All,
I have a table that looks like this:
Date Pitcher WHIP
-------- -------------- -----
7/4/12 JACKSON, E 1.129
7/4/12 YOUNG, C 1.400
7/4/12 CORREIA, K 1.301
7/4/12 WOLF, R 1.594
...
6/28/12 JACKSON, E 1.137
6/27/12 YOUNG, C 1.750
...
6/19/12 JACKSON, E 1.215
6/17/12 YOUNG, C 1.851
I've set up a SQLFiddle here: http://sqlfiddle.com/#!2/addfe/1
In other words, the table lists the starting pitcher for every game of the MLB season, along with that pitcher's current WHIP (WHIP is a measure of the pitcher's performance).
What I'd like to obtain from my query is this: how much has that pitcher's WHIP changed in the last 30 days?
Or, more precisely, how much has that pitcher's WHIP changed since his most recent start that was at least 30 days ago?
So, for example, if E. Jackson's WHIP on 7/4/12 was 1.129, and his WHIP on 6/3/12 was 1.500, then I'd like to know that his WHIP changed by -0.371.

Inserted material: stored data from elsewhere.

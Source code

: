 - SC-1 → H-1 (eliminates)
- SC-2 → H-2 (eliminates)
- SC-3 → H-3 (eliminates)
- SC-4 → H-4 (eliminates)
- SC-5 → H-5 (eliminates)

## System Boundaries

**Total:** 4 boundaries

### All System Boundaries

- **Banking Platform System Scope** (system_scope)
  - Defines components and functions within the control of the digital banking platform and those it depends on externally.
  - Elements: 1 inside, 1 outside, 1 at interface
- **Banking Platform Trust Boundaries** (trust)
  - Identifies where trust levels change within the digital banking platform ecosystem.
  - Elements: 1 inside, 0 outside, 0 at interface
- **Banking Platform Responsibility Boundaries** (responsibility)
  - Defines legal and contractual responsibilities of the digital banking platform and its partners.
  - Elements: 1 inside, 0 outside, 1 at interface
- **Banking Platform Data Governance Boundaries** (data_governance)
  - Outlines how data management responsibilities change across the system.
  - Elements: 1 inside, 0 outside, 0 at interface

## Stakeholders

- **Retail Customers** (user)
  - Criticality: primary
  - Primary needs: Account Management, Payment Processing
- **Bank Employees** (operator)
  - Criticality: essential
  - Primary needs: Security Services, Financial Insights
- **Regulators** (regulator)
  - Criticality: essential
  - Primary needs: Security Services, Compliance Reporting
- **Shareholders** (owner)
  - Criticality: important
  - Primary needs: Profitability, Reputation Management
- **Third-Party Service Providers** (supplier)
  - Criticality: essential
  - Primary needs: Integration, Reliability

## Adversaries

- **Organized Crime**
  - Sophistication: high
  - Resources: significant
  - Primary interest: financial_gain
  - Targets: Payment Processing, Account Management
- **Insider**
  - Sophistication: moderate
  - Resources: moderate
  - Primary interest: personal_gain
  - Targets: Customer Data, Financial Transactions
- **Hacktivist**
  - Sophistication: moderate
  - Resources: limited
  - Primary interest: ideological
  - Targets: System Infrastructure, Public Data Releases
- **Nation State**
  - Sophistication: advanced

This is easy to figure out for any individual, but I want to calculate that for all pitchers, on all dates.
One of the things that makes this tricky is that there isn't data for every date. For example, if E. Jackson pitched on 7/4/12, the most recent start that's at least 30 days ago might be on 5/28/2012.
However, for K. Correia, who also pitched on 7/4/12 - his most recent start that's at least 30 days ago might be 5/26/2012.
I'm assuming that I need to join the table to itself, but I'm not sure how to do it.
Here's my first stab:
select
t1.home_pitcher,
t1.date,
t1.All_starts_whip,
t2.All_starts_whip
from
mlb_data t1
join
mlb_data t2
ON
t1.home_pitcher = t2.home_pitcher
and
t2.date = (select max(date) from mlb_data t3 where t3.home_pitcher = t1.home_pitcher and t3.date < date_sub(t1.date, interval 1 month))
This seems to work (and hopefully illustrates what I'm trying to capture), but takes HORRENDOUSLY long - my table goes back a few seasons, and has about 6,250 rows - and this query took 7,289 seconds (yes, that's correct - more than 2 hours). I'm sure this is a classic case of the absolute worst way to right a query.
[UPDATE] Some clarification...
The query should produce a value for EACH pitcher for EACH start.
In other words, if E. Jackson pitched in 10 games, he'd be listed in the result set 10 times.
Date Pitcher WHIP WHIP_30d_ago
-------- -------------- ----- ------------
7/4/12 JACKSON, E 1.129 1.111
...
5/18/12 JACKSON, E 1.111 2.222
...
4/14/12 JACKSON, E 2.222 3.333
In other words, I'm looking for a 30-day trailing WHIP for each start.
Many thanks in advance!